Investigating the Effects of Fluid Shear Forces on Cellular Responses to Profiled Surfaces in-Vitro: A Computational and Experimental Investigation

The flow conditions in a parallel plate "bioreactor" have been modeled using computational fluid dynamics (CFD) and characterized experimentally using a computer controlled flow regulation apparatus and associated flow visualization techniques. The conditions required to induce flow characteristics appropriate for standard in-vitro cell processes on flat substrates have been identified from a consideration of data from previous studies. The effects of changing the surface topography of the substrate on which the cells are grown has been investigated by forming specific micrometer scale features via hot embossing on polymeric plates. The effect that various features have on the flow that occurs at the boundary layer adjacent to the surface in the parallel plate chamber has been determined.
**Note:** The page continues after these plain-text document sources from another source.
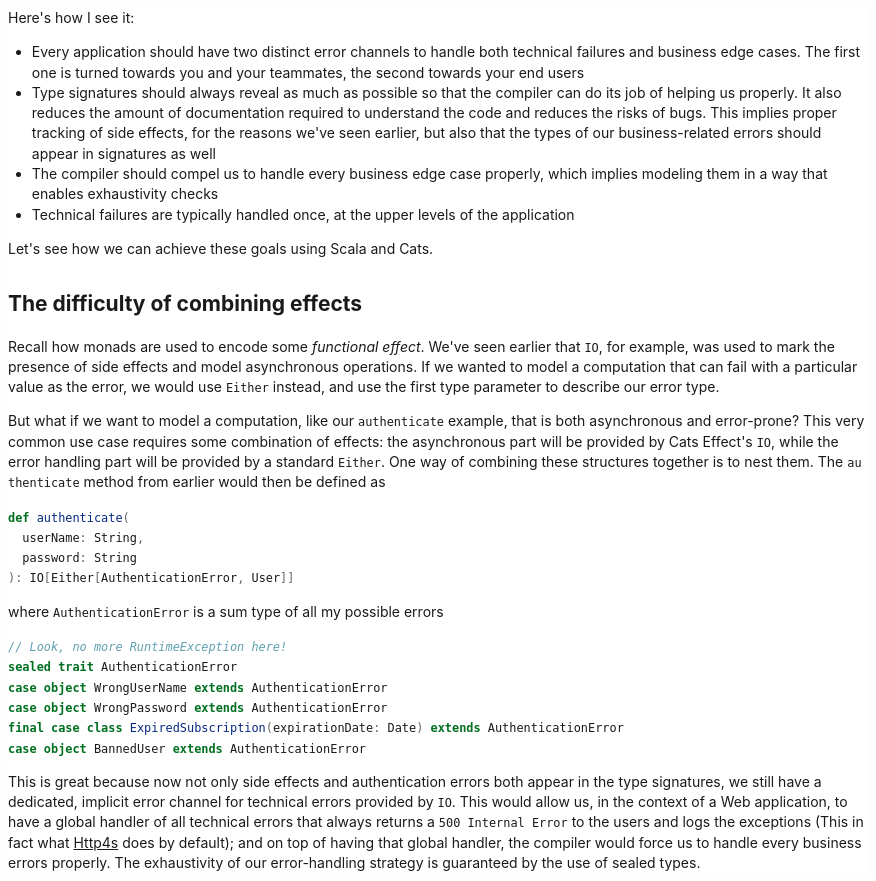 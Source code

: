 Here's how I see it:

- Every application should have two distinct error channels to handle both technical failures and business edge cases. The first one is turned towards you and your teammates, the second
towards your end users
- Type signatures should always reveal as much as possible so that the compiler can do its job of helping us properly. It also reduces the amount of documentation required
to understand the code and reduces the risks of bugs. This implies proper tracking of side effects, for the reasons we've seen earlier, but also that the types of our
business-related errors should appear in signatures as well
- The compiler should compel us to handle every business edge case properly, which implies modeling them in a way that enables exhaustivity checks
- Technical failures are typically handled once, at the upper levels of the application

Let's see how we can achieve these goals using Scala and Cats.

## The difficulty of combining effects

Recall how monads are used to encode some *functional effect*. We've seen earlier that `IO`, for example, was used to mark the presence of side effects and model
asynchronous operations. If we wanted to model a computation that can fail with a particular value as the error, we would use `Either` instead, and use the
first type parameter to describe our error type.

But what if we want to model a computation, like our `authenticate` example, that is both asynchronous and error-prone? This very common use case requires some
combination of effects: the asynchronous part will be provided by Cats Effect's `IO`, while the error handling part will be provided by a standard `Either`.
One way of combining these structures together is to nest them. The `authenticate` method from earlier would then be defined as

```scala
def authenticate(
  userName: String,
  password: String
): IO[Either[AuthenticationError, User]]
```

where `AuthenticationError` is a sum type of all my possible errors

```scala
// Look, no more RuntimeException here!
sealed trait AuthenticationError
case object WrongUserName extends AuthenticationError
case object WrongPassword extends AuthenticationError
final case class ExpiredSubscription(expirationDate: Date) extends AuthenticationError
case object BannedUser extends AuthenticationError
```

This is great because now not only side effects and authentication errors both appear in the type signatures, we still have a dedicated, implicit
error channel for technical errors provided by `IO`. This would allow us, in the context of a Web application, to have a global handler of all
technical errors that always returns a `500 Internal Error` to the users and logs the exceptions (This in fact what [Http4s](https://http4s.org/) does by default);
and on top of having that global handler, the compiler would force us to handle every business errors properly. The exhaustivity of our error-handling strategy is guaranteed by
the use of sealed types.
The results for studies undertaken in a parallel plate chamber operating under computer control are presented here. Flow characteristics have been determined using feedback from the sensors within the system and validated by direct flow visualization using fluorescent beads and modeled using a CFD routine. The system exhibits well developed laminar flow and is capable of delivering surface shear stresses up to 2.4 Pa on a planar surface. As such, it is suitable for evaluating in-vitro cell processes. The effects that the features produced by hot embossing of a poly methyl methacrylate (PMMA) surface have been tested in the flow chamber and their influence on shear stress observed.